Husserl calls this distancing the phenomenological reduction or epoche which means suspension. We are encouraged to bracket out our initial models of reality and our pre-understanding of it and focus on our immediate experience of phenomena. This is not the only reduction Husserl invites us to undertake. The second reduction (called eidetic) is the quest for essence (eidos). We are urged to use our intuition in order to capture the essence of a given phenomenon.
Additionally our consciousness according to Husserl is always intentional which is to say that it is always in action (doing something) and it is always directed towards something (referring towards something). The former is called noesis and the latter - noema.
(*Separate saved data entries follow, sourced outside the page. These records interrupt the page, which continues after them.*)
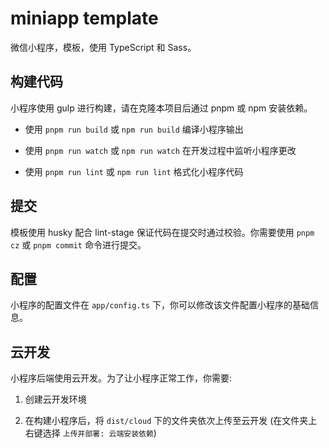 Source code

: # miniapp template

微信小程序，模板，使用 TypeScript 和 Sass。

## 构建代码

小程序使用 gulp 进行构建，请在克隆本项目后通过 pnpm 或 npm 安装依赖。

- 使用 `pnpm run build` 或 `npm run build` 编译小程序输出

- 使用 `pnpm run watch` 或 `npm run watch` 在开发过程中监听小程序更改

- 使用 `pnpm run lint` 或 `npm run lint` 格式化小程序代码

## 提交

模板使用 husky 配合 lint-stage 保证代码在提交时通过校验。你需要使用 `pnpm cz` 或 `pnpm commit` 命令进行提交。

## 配置

小程序的配置文件在 `app/config.ts` 下，你可以修改该文件配置小程序的基础信息。

## 云开发

小程序后端使用云开发。为了让小程序正常工作，你需要:

1. 创建云开发环境

1. 在构建小程序后，将 `dist/cloud` 下的文件夹依次上传至云开发 (在文件夹上右键选择 `上传并部署: 云端安装依赖`)
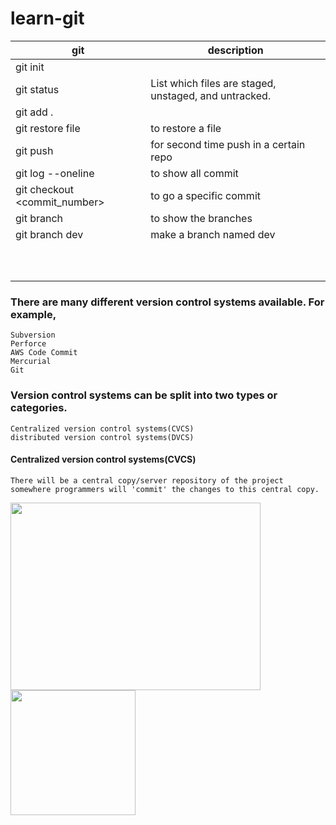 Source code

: # learn-git

| git   | description |
| ------------- | ------------- |
|  git init |   |
|  git status |  List which files are staged, unstaged, and untracked. |
|  git add . |   |
|  git restore file | <a>to restore a file</a>  |
|  git push |  for second time push in a certain repo |
|  git log --oneline |  to show all commit |
|  git checkout <commit_number> |  to go a specific commit |
|  git branch | to show the branches  |
|  git branch dev | make a branch named dev  |
|   |   |
|   |   |
|   |   |
|   |   |
|   |   |
|   |   |
|   |   |
|   |   |
|   |   |
|   |   |

### There are many different version control systems available. For example, 

    Subversion
    Perforce
    AWS Code Commit
    Mercurial
    Git
### Version control systems can be split into two types or categories. 
    Centralized version control systems(CVCS)
    distributed version control systems(DVCS)

#### Centralized version control systems(CVCS)

    There will be a central copy/server repository of the project somewhere programmers will 'commit' the changes to this central copy.


<img src="https://www.edureka.co/blog/wp-content/uploads/2016/11/Centralized-Version-Control-System-Workflow-What-Is-Git-Edureka.png" height='300' width='400'/>
<img src="https://www.researchgate.net/publication/23646260/figure/tbl1/AS:667686602285063@1536200299510/Advantages-and-disadvantages-of-the-centralized-approach-Barata-2003.png" height='200' width='200'/>
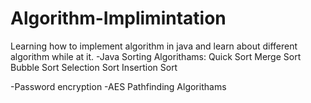 # Algorithm-Implimintation
Learning how to implement algorithm in java and learn about different algorithm while at it.
-Java Sorting Algorithams:
Quick Sort
Merge Sort
Bubble Sort
Selection Sort
Insertion Sort

-Password encryption
-AES
Pathfinding Algorithams
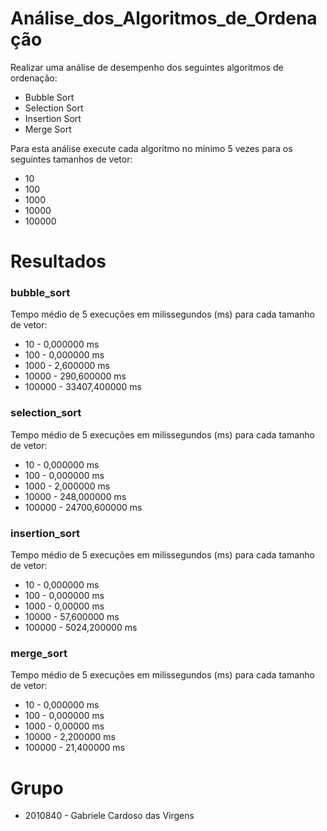 # Análise_dos_Algoritmos_de_Ordenação

Realizar uma análise de desempenho dos seguintes algoritmos de ordenação:

* Bubble Sort
* Selection Sort
* Insertion Sort
* Merge Sort
    
Para esta análise execute cada algoritmo no mínimo 5 vezes para os seguintes tamanhos de vetor:

* 10
* 100
* 1000
* 10000
* 100000

# Resultados 

### bubble_sort

Tempo médio de 5 execuções em milissegundos (ms) para cada tamanho de vetor:
* 10 - 0,000000 ms
* 100 - 0,000000 ms
* 1000 - 2,600000 ms
* 10000 - 290,600000 ms
* 100000 - 33407,400000 ms 

### selection_sort 

Tempo médio de 5 execuções em milissegundos (ms) para cada tamanho de vetor:
* 10 - 0,000000 ms
* 100 - 0,000000 ms
* 1000 - 2,000000 ms
* 10000 - 248,000000 ms
* 100000 - 24700,600000 ms

### insertion_sort 

Tempo médio de 5 execuções em milissegundos (ms) para cada tamanho de vetor:
* 10 - 0,000000 ms
* 100 - 0,000000 ms
* 1000 - 0,00000 ms
* 10000 - 57,600000 ms
* 100000 - 5024,200000 ms


### merge_sort 

Tempo médio de 5 execuções em milissegundos (ms) para cada tamanho de vetor:
* 10 - 0,000000 ms
* 100 - 0,000000 ms
* 1000 - 0,00000 ms
* 10000 - 2,200000 ms
* 100000 - 21,400000 ms

# Grupo

- 2010840 - Gabriele Cardoso das Virgens
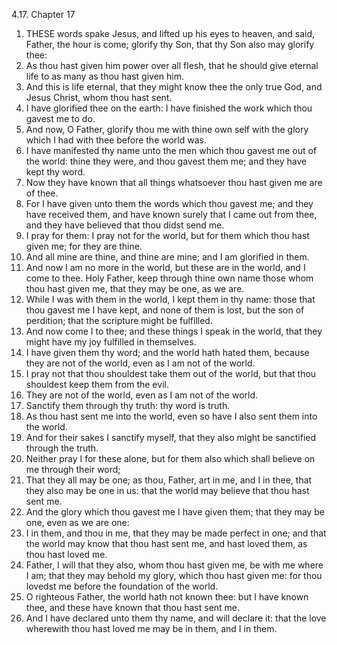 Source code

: 4.17. Chapter 17
1. THESE words spake Jesus, and lifted up his eyes to heaven, and said, Father, the hour is come; glorify thy Son, that thy Son also may glorify thee:
2. As thou hast given him power over all flesh, that he should give eternal life to as many as thou hast given him.
3. And this is life eternal, that they might know thee the only true God, and Jesus Christ, whom thou hast sent.
4. I have glorified thee on the earth: I have finished the work which thou gavest me to do.
5. And now, O Father, glorify thou me with thine own self with the glory which I had with thee before the world was.
6. I have manifested thy name unto the men which thou gavest me out of the world: thine they were, and thou gavest them me; and they have kept thy word.
7. Now they have known that all things whatsoever thou hast given me are of thee.
8. For I have given unto them the words which thou gavest me; and they have received them, and have known surely that I came out from thee, and they have believed that thou didst send me.
9. I pray for them: I pray not for the world, but for them which thou hast given me; for they are thine.
10. And all mine are thine, and thine are mine; and I am glorified in them.
11. And now I am no more in the world, but these are in the world, and I come to thee. Holy Father, keep through thine own name those whom thou hast given me, that they may be one, as we are.
12. While I was with them in the world, I kept them in thy name: those that thou gavest me I have kept, and none of them is lost, but the son of perdition; that the scripture might be fulfilled.
13. And now come I to thee; and these things I speak in the world, that they might have my joy fulfilled in themselves.
14. I have given them thy word; and the world hath hated them, because they are not of the world, even as I am not of the world.
15. I pray not that thou shouldest take them out of the world, but that thou shouldest keep them from the evil.
16. They are not of the world, even as I am not of the world.
17. Sanctify them through thy truth: thy word is truth.
18. As thou hast sent me into the world, even so have I also sent them into the world.
19. And for their sakes I sanctify myself, that they also might be sanctified through the truth.
20. Neither pray I for these alone, but for them also which shall believe on me through their word;
21. That they all may be one; as thou, Father, art in me, and I in thee, that they also may be one in us: that the world may believe that thou hast sent me.
22. And the glory which thou gavest me I have given them; that they may be one, even as we are one:
23. I in them, and thou in me, that they may be made perfect in one; and that the world may know that thou hast sent me, and hast loved them, as thou hast loved me.
24. Father, I will that they also, whom thou hast given me, be with me where I am; that they may behold my glory, which thou hast given me: for thou lovedst me before the foundation of the world.
25. O righteous Father, the world hath not known thee: but I have known thee, and these have known that thou hast sent me.
26. And I have declared unto them thy name, and will declare it: that the love wherewith thou hast loved me may be in them, and I in them.

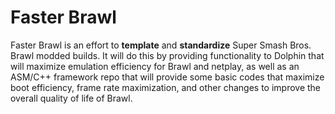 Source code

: # Faster Brawl

Faster Brawl is an effort to **template** and **standardize** Super Smash Bros. Brawl modded builds. It will do this by providing functionality to Dolphin that will maximize emulation efficiency for Brawl and netplay, as well as an ASM/C++ framework repo that will provide some basic codes that maximize boot efficiency, frame rate maximization, and other changes to improve the overall quality of life of Brawl.
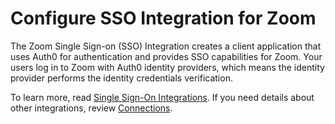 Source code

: # Configure SSO Integration for Zoom

The Zoom Single Sign-on (SSO) Integration creates a client application that uses Auth0 for authentication and provides SSO capabilities for Zoom. Your users log in to Zoom with Auth0 identity providers, which means the identity provider performs the identity credentials verification.

To learn more, read [Single Sign-On Integrations](https://auth0.com/docs/sso). If you need details about other integrations, review [Connections](https://auth0.com/docs/identityproviders). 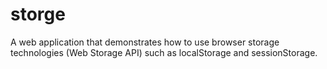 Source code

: # storge
A web application that demonstrates how to use browser storage technologies (Web Storage API) such as localStorage and sessionStorage.

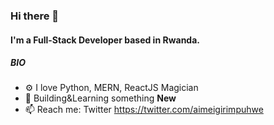 ### Hi there 👋

#### I'm a Full-Stack Developer based in Rwanda.

##### BIO

- ⚙️ I love Python, MERN, ReactJS Magician
- 🌱 Building&Learning something **New**
- 📫 Reach me: Twitter https://twitter.com/aimeigirimpuhwe
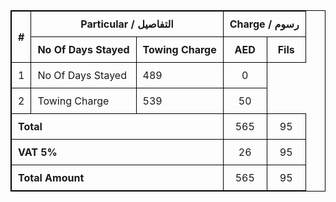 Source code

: <!DOCTYPE html>
<html lang="en">
<head>
    <meta charset="UTF-8">
    <meta name="viewport" content="width=device-width, initial-scale=1.0">
    <title>Table Design</title>
    <style>
        table {
            width: 100%;
            border-collapse: collapse;
        }
        table, th, td {
            border: 1px solid black;
        }
        th, td {
            padding: 10px;
            text-align: center;
        }
        .left-align {
            text-align: left;
        }
    </style>
</head>
<body>
    <table>
        <thead>
            <tr>
                <th rowspan="2">#</th>
                <th colspan="2">Particular / التفاصيل</th>
                <th colspan="2">Charge / رسوم</th>
            </tr>
            <tr>
                <th>No Of Days Stayed</th>
                <th>Towing Charge</th>
                <th>AED</th>
                <th>Fils</th>
            </tr>
        </thead>
        <tbody>
            <tr>
                <td>1</td>
                <td class="left-align">No Of Days Stayed</td>
                <td class="left-align">489</td>
                <td>0</td>
            </tr>
            <tr>
                <td>2</td>
                <td class="left-align">Towing Charge</td>
                <td class="left-align">539</td>
                <td>50</td>
            </tr>
            <tr>
                <td colspan="3" class="left-align"><strong>Total</strong></td>
                <td>565</td>
                <td>95</td>
            </tr>
            <tr>
                <td colspan="3" class="left-align"><strong>VAT 5%</strong></td>
                <td>26</td>
                <td>95</td>
            </tr>
            <tr>
                <td colspan="3" class="left-align"><strong>Total Amount</strong></td>
                <td>565</td>
                <td>95</td>
            </tr>
        </tbody>
    </table>
</body>
</html> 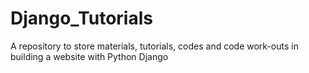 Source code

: # Django_Tutorials
 A repository to store materials, tutorials, codes and code work-outs in building a website with Python Django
How, however, one is supposed to find the essence (eidos)? The proper way is to let noesis and noema cohere by checking out all the ways they may combine that are necessary and invariant. Husserl says we have to adapt the method of imaginary variation in order to bring about an intuition into something as essence.
Imaginary variation startlingly resembles machine learning techniques in computer science. One may therefore venture an idea that the real essence of things is available to robots more directly than to humans. The former have fewer preconceptions and entrenched beliefs, if any, as compared to humans. Moreover, the method of imaginary variation may be more effective in the robots’ case than in the case of ordinary people. It is intriguing, therefore, that computer machines may be closer to fathoming the real essence of things than we, humans. Husserl’s famous declaration ”back to the things themselves” might have been intended to be heeded not by humans but by the machines and the machines might have been supposed to experience the moment of “Aha!” when catching the elusive meaning of a particular phenomenon.